▸ **WHAT YOU ARE ASKED TO DO**:
Would you copy only the lines below, beginning with the one that contains "Note that, if" and running through the last entry line?
** MATERIAL TO PROCESS follows **
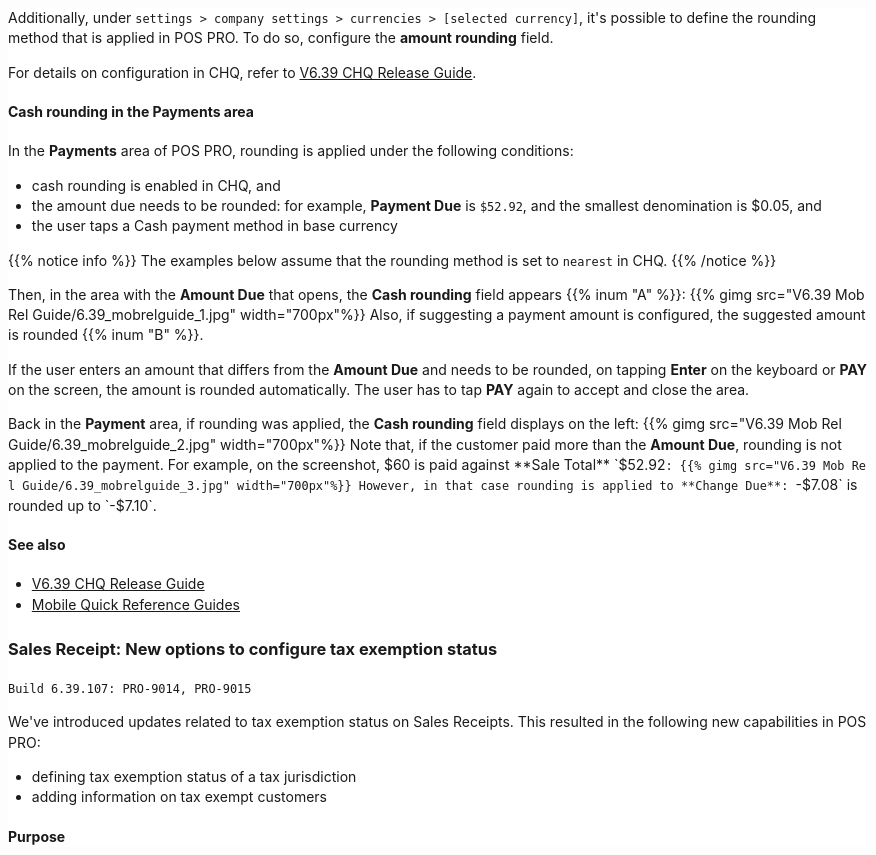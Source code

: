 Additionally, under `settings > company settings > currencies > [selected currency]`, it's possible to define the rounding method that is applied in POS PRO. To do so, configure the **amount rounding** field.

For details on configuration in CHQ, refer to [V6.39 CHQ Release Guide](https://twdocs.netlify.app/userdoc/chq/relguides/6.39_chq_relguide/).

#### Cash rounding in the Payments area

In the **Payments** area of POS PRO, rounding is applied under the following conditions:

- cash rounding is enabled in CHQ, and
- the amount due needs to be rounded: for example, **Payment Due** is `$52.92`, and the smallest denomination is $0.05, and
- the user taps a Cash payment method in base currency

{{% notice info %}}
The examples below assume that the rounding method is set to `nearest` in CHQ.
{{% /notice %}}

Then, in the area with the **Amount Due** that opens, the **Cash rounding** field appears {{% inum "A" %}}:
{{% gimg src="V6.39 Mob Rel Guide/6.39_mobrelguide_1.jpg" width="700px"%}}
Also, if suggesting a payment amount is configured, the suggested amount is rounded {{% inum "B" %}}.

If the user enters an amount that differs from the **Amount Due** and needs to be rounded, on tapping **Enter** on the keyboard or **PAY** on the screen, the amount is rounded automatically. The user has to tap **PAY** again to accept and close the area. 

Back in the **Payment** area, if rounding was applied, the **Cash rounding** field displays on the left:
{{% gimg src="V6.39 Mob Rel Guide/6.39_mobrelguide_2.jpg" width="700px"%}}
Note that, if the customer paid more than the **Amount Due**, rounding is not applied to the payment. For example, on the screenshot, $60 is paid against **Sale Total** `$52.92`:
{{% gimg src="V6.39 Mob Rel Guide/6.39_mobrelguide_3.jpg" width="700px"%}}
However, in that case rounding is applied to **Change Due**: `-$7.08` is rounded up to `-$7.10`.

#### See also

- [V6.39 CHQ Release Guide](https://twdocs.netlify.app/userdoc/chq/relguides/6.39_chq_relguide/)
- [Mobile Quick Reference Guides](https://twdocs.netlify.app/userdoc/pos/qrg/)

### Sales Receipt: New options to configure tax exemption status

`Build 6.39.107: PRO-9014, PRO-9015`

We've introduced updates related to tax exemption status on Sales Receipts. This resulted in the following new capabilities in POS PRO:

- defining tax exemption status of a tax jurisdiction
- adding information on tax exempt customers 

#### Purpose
** End of MATERIAL TO PROCESS **
▸ **ANSWER TO THIS PROBLEM**:
Note that, if the customer paid more than the **Amount Due**, rounding is not applied to the payment. For example, on the screenshot, $60 is paid against **Sale Total** `$52.92`:
{{% gimg src="V6.39 Mob Rel Guide/6.39_mobrelguide_3.jpg" width="700px"%}}
However, in that case rounding is applied to **Change Due**: `-$7.08` is rounded up to `-$7.10`.

#### See also

- [V6.39 CHQ Release Guide](https://twdocs.netlify.app/userdoc/chq/relguides/6.39_chq_relguide/)
- [Mobile Quick Reference Guides](https://twdocs.netlify.app/userdoc/pos/qrg/)

### Sales Receipt: New options to configure tax exemption status

`Build 6.39.107: PRO-9014, PRO-9015`

We've introduced updates related to tax exemption status on Sales Receipts. This resulted in the following new capabilities in POS PRO:

- defining tax exemption status of a tax jurisdiction
- adding information on tax exempt customers 

#### Purpose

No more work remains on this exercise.